*** Dataset excerpts ***
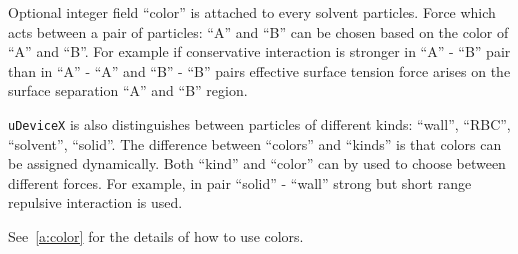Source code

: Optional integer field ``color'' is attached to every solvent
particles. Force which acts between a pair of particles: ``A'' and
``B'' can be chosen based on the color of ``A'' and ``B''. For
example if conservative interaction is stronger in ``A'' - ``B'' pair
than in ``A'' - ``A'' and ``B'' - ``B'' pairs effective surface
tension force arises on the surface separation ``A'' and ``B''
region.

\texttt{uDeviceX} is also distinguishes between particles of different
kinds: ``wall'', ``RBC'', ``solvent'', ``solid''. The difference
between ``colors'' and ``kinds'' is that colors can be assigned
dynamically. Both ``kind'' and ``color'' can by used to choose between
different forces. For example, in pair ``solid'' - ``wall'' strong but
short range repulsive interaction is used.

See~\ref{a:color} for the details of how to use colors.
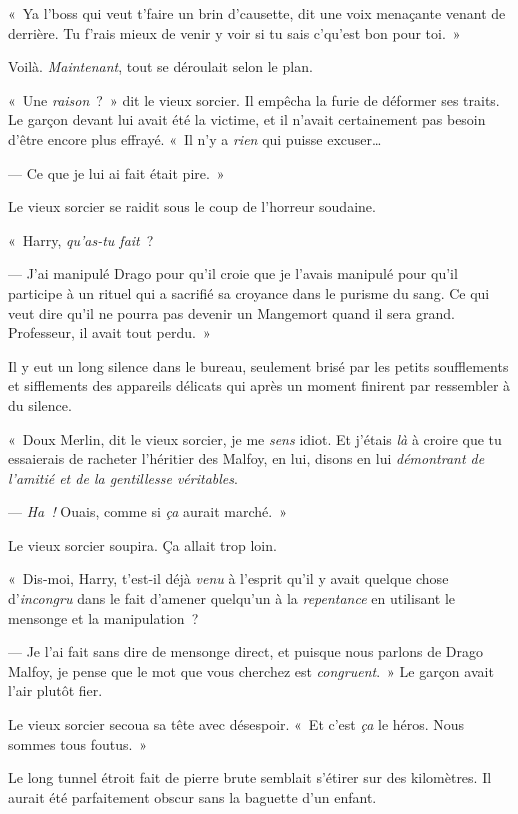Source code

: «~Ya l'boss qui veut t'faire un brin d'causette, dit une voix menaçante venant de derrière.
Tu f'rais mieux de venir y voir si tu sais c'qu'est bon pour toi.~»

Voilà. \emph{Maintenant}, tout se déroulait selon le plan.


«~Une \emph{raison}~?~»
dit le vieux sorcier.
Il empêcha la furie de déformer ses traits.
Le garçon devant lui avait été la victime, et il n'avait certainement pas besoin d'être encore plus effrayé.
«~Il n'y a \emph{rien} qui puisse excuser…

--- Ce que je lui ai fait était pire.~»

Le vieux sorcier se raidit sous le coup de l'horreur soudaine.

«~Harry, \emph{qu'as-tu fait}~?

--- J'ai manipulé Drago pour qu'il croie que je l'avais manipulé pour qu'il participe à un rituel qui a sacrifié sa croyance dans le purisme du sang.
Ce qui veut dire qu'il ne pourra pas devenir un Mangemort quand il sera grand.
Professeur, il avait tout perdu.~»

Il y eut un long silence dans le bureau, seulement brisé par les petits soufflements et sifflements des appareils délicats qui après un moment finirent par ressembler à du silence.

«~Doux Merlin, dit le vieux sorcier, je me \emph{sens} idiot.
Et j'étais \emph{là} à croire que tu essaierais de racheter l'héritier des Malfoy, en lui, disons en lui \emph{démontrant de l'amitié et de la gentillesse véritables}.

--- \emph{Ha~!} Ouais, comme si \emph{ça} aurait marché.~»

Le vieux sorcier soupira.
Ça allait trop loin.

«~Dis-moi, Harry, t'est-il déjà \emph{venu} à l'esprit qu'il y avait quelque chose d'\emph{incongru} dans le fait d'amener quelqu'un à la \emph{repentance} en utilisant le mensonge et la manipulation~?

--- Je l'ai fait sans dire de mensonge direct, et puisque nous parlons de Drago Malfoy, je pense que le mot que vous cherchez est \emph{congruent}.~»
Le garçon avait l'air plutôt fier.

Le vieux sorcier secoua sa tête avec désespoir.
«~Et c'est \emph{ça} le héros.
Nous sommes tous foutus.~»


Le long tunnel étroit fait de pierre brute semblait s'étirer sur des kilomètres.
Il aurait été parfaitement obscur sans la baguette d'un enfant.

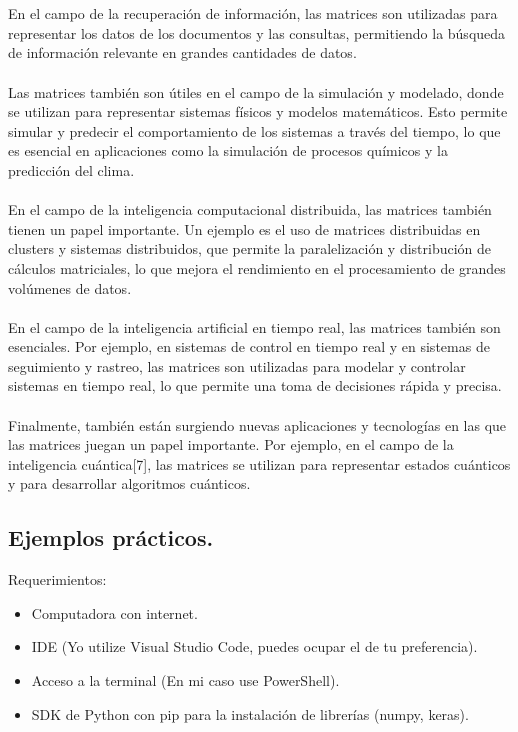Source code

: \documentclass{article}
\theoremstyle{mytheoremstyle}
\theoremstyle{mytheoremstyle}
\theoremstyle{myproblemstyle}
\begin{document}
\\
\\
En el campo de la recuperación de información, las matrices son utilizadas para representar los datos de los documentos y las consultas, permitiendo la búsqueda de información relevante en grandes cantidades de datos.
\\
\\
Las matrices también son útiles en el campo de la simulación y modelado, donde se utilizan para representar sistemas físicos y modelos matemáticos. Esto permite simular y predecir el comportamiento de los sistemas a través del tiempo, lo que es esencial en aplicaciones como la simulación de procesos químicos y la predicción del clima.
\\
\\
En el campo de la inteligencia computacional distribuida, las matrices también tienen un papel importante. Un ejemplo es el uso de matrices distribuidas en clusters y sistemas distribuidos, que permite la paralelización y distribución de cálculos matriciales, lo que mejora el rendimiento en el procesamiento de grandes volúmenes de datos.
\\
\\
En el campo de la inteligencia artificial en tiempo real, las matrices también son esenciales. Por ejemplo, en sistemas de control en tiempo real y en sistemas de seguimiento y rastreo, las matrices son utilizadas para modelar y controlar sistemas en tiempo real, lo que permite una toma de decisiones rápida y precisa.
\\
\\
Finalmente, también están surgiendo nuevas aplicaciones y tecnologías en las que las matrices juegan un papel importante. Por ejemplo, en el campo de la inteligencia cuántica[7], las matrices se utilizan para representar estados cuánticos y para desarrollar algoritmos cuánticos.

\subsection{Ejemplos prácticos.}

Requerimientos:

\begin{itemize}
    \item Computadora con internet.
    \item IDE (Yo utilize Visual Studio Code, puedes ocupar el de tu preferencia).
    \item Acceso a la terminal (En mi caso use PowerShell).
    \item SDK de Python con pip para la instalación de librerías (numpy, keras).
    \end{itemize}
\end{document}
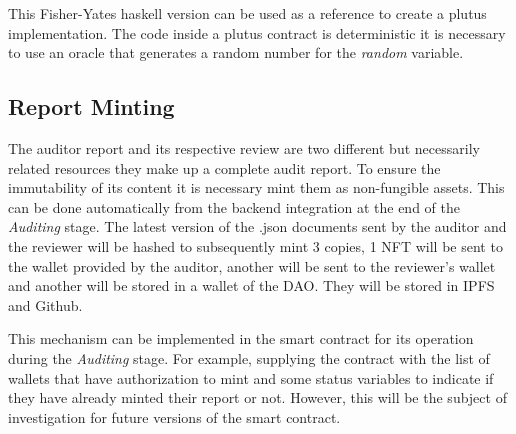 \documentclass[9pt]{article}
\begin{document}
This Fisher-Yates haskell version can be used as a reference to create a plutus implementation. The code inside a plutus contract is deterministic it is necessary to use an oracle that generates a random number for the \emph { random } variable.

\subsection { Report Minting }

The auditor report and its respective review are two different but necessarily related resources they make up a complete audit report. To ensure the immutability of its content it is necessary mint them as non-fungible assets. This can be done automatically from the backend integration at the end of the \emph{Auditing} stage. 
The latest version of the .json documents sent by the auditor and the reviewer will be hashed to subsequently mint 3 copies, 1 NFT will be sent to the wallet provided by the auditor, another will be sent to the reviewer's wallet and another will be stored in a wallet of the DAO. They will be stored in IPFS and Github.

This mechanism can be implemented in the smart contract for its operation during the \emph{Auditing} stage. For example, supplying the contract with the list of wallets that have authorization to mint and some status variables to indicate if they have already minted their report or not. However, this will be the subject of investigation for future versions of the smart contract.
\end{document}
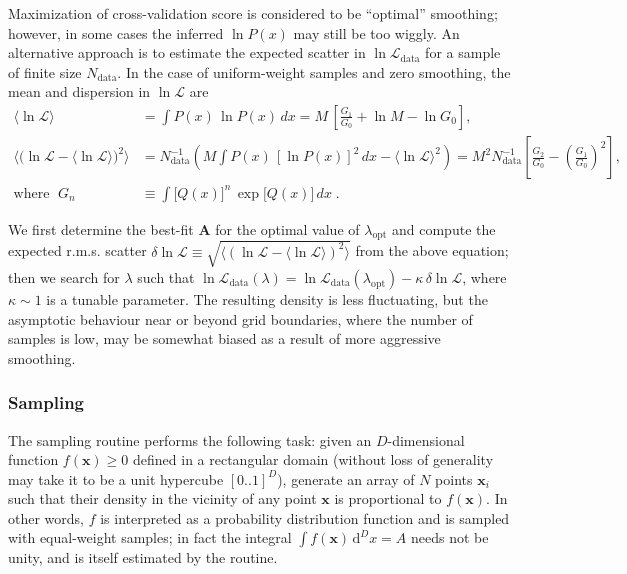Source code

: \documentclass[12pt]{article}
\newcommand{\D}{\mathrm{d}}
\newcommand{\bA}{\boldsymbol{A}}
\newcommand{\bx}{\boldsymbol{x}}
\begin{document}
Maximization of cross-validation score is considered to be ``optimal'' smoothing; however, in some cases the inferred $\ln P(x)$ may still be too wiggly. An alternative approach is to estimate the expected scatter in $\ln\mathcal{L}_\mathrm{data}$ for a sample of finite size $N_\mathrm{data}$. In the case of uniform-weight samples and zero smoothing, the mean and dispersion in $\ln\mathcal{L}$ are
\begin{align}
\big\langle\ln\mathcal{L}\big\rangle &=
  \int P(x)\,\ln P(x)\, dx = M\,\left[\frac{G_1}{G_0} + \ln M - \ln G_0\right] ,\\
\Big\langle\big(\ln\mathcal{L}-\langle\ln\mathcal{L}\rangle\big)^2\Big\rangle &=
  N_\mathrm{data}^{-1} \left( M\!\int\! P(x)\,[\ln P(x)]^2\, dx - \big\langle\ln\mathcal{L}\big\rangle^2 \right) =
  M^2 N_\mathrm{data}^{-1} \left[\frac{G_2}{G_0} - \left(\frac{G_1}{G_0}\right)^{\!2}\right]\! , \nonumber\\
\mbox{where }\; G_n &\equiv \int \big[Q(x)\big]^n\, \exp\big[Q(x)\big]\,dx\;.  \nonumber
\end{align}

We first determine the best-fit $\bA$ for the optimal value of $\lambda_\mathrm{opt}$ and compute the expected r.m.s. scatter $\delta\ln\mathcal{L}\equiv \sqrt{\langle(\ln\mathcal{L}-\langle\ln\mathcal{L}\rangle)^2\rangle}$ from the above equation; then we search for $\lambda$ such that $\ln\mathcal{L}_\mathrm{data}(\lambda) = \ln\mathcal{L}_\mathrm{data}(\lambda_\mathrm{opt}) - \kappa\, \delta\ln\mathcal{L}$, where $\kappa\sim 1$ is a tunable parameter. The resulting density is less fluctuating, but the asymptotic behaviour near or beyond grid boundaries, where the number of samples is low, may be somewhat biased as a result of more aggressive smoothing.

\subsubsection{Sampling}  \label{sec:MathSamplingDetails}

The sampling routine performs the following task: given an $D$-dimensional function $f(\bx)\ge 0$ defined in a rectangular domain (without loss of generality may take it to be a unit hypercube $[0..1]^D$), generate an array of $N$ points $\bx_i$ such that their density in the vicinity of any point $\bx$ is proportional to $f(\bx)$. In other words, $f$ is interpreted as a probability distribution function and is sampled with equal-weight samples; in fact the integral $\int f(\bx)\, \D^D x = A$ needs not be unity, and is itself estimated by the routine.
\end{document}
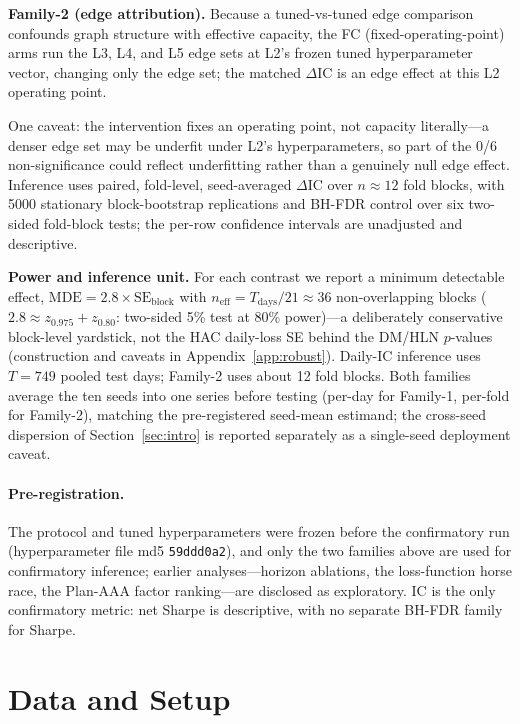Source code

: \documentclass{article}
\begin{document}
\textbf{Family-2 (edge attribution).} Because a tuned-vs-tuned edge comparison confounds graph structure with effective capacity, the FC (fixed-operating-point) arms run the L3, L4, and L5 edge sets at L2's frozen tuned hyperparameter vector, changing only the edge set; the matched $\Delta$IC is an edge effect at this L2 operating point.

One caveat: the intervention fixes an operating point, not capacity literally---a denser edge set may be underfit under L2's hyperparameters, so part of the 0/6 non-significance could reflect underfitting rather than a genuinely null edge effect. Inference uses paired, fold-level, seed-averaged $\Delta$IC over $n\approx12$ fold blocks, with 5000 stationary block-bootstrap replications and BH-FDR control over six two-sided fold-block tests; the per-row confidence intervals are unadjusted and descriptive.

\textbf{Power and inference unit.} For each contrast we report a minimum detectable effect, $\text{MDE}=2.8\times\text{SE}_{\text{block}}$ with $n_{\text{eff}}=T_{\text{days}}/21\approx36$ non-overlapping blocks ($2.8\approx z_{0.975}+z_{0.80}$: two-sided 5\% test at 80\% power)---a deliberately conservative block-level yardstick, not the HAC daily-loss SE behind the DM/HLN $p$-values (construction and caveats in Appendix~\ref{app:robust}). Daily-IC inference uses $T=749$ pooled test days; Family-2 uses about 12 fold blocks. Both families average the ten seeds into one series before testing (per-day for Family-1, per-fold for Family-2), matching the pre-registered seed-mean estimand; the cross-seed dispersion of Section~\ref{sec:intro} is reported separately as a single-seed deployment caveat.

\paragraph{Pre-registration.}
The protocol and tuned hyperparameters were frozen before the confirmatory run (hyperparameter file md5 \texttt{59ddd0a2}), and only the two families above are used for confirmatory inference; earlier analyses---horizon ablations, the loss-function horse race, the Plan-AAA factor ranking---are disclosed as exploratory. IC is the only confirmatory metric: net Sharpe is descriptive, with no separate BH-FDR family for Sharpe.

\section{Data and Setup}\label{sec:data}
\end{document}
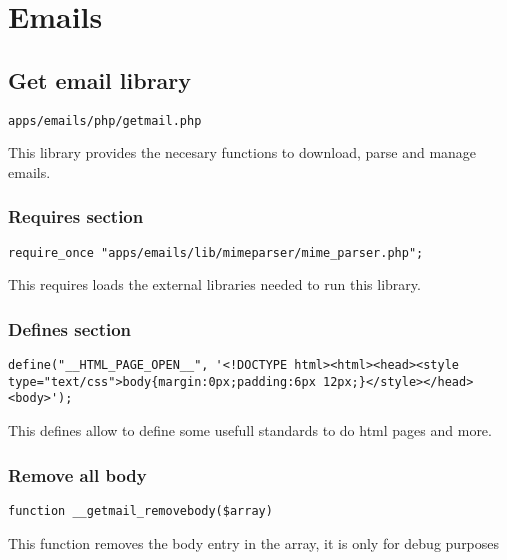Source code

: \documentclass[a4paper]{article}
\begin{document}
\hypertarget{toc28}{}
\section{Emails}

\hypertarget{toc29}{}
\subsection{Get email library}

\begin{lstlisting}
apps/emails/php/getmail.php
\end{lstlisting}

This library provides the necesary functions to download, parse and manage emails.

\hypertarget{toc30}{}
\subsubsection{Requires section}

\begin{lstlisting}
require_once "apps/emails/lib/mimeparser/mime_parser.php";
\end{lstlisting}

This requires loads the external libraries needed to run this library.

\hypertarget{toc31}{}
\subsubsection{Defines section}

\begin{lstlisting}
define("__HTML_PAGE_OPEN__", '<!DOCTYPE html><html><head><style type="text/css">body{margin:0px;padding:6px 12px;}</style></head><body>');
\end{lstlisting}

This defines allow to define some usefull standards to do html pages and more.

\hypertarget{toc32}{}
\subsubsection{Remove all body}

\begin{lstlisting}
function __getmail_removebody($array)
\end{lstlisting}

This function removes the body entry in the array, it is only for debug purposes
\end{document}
*** End of Dataset excerpts ***
■ Work required: Show the lines of the records above that mention "utilizan".

■ Output for this exercise:
Las matrices también son útiles en el campo de la simulación y modelado, donde se utilizan para representar sistemas físicos y modelos matemáticos. Esto permite simular y predecir el comportamiento de los sistemas a través del tiempo, lo que es esencial en aplicaciones como la simulación de procesos químicos y la predicción del clima.
Finalmente, también están surgiendo nuevas aplicaciones y tecnologías en las que las matrices juegan un papel importante. Por ejemplo, en el campo de la inteligencia cuántica[7], las matrices se utilizan para representar estados cuánticos y para desarrollar algoritmos cuánticos.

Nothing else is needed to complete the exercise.